*** Opening DATA FOR THIS EXERCISE ***

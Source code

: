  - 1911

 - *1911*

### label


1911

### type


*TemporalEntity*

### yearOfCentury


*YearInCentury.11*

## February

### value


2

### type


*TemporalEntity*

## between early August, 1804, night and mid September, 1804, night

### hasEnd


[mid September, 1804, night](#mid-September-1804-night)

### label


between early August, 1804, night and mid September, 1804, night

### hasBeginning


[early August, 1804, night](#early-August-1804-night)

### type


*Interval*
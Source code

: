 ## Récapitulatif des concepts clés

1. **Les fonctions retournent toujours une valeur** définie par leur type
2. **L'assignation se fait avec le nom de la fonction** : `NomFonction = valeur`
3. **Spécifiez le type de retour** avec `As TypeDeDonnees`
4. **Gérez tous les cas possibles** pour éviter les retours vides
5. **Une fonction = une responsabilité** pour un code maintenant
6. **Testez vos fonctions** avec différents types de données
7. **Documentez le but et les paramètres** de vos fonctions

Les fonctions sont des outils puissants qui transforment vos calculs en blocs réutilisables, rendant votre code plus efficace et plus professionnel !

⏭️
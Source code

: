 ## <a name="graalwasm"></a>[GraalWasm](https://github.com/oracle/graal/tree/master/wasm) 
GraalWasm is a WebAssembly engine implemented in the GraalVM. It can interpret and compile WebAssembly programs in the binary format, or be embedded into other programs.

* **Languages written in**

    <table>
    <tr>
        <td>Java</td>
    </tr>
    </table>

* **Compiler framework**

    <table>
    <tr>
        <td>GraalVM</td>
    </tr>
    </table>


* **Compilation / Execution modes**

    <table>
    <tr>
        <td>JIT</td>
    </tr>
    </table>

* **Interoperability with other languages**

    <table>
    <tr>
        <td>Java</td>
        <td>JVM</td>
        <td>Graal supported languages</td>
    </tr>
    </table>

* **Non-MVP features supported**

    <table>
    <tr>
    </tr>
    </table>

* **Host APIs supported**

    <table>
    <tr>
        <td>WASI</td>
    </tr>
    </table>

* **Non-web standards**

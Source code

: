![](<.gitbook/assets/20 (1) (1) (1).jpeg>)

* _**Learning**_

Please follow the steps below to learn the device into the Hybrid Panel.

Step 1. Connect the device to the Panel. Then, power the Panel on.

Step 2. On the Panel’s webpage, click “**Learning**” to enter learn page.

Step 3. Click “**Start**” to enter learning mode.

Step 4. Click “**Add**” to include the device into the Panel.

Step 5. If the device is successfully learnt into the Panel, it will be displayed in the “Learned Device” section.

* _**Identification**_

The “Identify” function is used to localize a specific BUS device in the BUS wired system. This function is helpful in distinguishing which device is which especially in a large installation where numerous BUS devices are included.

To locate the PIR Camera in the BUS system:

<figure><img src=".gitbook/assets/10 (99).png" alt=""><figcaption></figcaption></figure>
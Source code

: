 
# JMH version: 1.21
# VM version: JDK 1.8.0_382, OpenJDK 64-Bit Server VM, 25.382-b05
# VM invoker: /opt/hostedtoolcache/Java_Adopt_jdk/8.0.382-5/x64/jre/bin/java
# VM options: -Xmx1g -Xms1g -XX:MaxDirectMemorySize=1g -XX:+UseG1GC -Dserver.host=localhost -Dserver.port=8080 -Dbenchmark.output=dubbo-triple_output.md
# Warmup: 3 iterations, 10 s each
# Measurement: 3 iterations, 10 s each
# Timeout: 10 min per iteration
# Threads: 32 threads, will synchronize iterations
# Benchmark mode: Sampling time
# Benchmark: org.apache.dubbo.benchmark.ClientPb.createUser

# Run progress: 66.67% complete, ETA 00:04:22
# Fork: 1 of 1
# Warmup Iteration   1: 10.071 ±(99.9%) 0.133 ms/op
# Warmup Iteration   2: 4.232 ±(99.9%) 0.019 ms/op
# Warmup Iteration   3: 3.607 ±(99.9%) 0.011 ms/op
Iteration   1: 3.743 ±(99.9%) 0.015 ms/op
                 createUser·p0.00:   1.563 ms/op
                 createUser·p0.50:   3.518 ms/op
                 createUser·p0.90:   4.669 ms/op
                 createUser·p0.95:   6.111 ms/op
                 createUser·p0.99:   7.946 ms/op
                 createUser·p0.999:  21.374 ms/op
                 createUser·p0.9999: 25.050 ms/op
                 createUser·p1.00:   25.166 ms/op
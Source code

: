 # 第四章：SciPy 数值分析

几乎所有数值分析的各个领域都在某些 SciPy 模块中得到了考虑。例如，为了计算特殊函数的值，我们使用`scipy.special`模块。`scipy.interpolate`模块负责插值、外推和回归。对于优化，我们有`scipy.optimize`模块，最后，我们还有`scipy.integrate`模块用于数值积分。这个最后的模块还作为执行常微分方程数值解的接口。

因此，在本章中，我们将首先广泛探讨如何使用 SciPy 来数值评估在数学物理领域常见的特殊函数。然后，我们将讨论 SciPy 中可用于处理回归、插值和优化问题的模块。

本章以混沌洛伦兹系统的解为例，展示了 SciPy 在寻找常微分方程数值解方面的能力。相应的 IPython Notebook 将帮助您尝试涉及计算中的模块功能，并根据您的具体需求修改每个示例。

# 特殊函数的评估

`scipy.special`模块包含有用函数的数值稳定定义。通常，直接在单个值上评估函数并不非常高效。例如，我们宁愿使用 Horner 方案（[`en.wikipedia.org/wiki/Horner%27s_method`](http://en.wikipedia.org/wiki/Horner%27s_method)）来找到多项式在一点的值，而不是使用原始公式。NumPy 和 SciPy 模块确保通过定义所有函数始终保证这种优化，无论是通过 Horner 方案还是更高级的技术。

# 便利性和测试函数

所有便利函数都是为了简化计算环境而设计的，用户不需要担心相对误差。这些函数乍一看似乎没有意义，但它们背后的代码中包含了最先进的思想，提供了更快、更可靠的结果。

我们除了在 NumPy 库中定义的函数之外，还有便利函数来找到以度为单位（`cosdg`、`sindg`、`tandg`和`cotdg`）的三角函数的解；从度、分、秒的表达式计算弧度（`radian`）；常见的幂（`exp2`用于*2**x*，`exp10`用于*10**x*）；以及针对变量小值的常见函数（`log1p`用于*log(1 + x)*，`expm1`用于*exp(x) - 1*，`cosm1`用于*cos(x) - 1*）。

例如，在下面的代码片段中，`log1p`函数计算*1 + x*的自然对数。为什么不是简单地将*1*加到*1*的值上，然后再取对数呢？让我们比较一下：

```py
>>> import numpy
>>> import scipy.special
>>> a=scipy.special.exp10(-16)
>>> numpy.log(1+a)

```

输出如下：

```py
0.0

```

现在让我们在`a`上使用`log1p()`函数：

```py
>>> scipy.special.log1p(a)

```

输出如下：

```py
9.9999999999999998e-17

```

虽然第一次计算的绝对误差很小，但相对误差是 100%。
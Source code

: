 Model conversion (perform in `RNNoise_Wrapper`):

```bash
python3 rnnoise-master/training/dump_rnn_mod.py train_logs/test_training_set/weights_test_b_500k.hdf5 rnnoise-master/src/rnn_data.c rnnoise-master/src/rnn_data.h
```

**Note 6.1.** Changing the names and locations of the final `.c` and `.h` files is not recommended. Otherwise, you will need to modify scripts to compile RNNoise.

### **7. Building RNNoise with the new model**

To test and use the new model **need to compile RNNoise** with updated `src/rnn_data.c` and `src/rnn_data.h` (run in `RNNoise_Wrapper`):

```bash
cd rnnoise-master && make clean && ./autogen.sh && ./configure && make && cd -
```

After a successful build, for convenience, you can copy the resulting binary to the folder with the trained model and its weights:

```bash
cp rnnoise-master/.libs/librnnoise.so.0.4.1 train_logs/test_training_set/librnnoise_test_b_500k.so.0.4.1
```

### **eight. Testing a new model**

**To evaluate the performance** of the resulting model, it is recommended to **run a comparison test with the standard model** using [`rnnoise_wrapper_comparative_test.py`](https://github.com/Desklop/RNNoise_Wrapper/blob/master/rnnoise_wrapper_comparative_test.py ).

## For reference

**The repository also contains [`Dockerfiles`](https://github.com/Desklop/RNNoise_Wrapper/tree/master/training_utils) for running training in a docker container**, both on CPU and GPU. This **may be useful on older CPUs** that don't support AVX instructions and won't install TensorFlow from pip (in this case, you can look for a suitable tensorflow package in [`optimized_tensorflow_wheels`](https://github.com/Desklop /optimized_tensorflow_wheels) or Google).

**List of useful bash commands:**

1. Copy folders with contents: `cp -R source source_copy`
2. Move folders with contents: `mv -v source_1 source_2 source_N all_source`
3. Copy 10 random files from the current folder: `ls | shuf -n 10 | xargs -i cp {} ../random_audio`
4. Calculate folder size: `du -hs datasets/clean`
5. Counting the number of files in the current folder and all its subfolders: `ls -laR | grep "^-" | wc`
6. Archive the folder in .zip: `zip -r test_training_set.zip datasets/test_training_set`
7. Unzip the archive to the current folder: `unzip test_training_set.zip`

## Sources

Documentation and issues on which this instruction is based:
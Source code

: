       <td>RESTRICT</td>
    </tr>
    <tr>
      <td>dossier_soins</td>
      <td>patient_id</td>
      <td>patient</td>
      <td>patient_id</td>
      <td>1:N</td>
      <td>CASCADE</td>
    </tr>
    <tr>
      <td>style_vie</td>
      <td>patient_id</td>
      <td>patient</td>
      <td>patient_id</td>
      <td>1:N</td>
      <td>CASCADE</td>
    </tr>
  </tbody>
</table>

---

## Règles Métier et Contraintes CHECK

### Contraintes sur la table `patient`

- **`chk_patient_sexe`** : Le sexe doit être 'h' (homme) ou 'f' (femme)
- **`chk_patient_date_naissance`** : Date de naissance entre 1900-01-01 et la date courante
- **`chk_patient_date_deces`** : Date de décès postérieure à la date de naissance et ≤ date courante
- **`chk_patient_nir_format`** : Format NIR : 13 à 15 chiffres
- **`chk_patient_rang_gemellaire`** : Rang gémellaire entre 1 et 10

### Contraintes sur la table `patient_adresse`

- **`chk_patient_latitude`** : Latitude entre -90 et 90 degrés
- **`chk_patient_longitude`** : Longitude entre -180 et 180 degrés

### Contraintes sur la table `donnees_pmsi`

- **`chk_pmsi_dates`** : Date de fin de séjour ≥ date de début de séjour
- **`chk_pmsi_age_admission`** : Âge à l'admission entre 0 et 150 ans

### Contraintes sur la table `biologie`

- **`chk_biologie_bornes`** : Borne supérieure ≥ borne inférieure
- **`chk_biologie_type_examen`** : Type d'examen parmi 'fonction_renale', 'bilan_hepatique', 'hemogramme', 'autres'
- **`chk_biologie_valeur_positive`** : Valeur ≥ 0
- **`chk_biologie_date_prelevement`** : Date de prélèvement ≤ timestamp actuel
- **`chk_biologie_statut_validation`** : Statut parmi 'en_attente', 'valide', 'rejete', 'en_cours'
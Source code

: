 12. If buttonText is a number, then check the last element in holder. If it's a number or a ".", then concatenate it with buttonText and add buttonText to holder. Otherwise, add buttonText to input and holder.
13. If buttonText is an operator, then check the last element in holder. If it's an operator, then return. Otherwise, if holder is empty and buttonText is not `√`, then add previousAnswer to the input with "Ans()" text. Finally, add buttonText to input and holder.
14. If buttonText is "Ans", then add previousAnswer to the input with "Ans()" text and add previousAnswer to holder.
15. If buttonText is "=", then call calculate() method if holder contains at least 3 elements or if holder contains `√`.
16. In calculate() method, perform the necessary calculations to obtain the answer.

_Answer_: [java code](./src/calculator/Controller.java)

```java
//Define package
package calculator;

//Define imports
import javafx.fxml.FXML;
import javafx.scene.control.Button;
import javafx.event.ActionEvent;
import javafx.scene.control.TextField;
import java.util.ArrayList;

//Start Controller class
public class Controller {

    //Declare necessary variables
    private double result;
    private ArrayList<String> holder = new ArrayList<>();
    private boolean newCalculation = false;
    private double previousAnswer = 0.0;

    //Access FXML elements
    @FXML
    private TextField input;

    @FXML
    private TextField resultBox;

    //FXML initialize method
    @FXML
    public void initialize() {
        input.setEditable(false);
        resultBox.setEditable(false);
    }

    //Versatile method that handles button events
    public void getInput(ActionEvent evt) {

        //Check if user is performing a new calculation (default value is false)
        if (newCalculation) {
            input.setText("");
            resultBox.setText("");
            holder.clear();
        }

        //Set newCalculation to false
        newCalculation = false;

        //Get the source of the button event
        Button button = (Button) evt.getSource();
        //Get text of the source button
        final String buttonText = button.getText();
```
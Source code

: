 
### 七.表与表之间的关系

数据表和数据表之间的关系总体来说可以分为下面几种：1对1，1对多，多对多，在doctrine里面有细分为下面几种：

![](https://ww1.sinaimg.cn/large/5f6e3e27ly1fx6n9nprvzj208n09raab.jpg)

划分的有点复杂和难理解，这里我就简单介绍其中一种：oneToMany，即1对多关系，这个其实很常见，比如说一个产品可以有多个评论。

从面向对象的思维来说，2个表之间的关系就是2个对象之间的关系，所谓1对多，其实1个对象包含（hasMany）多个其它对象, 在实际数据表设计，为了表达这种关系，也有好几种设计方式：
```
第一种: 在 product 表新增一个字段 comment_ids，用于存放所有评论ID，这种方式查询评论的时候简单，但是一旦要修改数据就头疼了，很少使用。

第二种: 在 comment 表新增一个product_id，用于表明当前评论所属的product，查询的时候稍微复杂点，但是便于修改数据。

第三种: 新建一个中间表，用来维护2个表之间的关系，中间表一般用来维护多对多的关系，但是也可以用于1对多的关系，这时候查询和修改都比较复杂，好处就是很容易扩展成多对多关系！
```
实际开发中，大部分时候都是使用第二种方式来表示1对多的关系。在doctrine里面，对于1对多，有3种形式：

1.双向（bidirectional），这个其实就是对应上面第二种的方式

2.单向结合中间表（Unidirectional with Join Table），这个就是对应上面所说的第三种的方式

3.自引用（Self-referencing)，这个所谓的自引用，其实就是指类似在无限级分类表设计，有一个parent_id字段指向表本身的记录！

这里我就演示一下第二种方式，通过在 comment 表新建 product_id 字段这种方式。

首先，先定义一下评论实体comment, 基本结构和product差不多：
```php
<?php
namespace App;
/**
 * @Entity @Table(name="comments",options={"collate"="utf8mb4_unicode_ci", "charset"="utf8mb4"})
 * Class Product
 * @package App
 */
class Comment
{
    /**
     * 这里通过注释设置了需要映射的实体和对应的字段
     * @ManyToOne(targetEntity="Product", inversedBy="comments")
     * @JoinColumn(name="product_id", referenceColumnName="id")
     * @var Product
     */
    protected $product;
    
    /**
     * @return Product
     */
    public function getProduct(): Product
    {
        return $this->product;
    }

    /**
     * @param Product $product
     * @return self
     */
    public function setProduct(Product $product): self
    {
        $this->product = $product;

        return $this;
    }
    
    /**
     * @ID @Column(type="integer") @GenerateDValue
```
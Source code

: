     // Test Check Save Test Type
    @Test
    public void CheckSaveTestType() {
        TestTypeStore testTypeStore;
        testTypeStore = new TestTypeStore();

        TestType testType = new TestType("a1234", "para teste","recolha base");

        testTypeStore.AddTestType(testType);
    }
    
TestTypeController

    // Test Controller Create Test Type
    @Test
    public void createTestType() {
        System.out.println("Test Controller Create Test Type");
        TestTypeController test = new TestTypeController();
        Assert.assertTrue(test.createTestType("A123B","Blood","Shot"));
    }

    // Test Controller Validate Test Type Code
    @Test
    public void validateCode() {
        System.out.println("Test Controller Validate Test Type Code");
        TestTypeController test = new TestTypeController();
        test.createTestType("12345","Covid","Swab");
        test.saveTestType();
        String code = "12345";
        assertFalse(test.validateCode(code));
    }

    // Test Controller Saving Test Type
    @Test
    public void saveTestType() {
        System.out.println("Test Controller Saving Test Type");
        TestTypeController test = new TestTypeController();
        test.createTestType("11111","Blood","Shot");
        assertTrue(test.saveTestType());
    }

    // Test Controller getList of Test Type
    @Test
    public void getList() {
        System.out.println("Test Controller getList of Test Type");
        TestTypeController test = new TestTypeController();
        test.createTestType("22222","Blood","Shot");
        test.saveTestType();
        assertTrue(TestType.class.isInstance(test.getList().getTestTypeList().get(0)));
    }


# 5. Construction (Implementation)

*** Closing DATA FOR THIS EXERCISE ***

● **TASK**:
If a line in the records contains the word "void", copy it out.

● **RESPONSE AREA**:
    public void initialize() {
    public void getInput(ActionEvent evt) {
    public void CheckSaveTestType() {
    public void createTestType() {
    public void validateCode() {
    public void saveTestType() {
    public void getList() {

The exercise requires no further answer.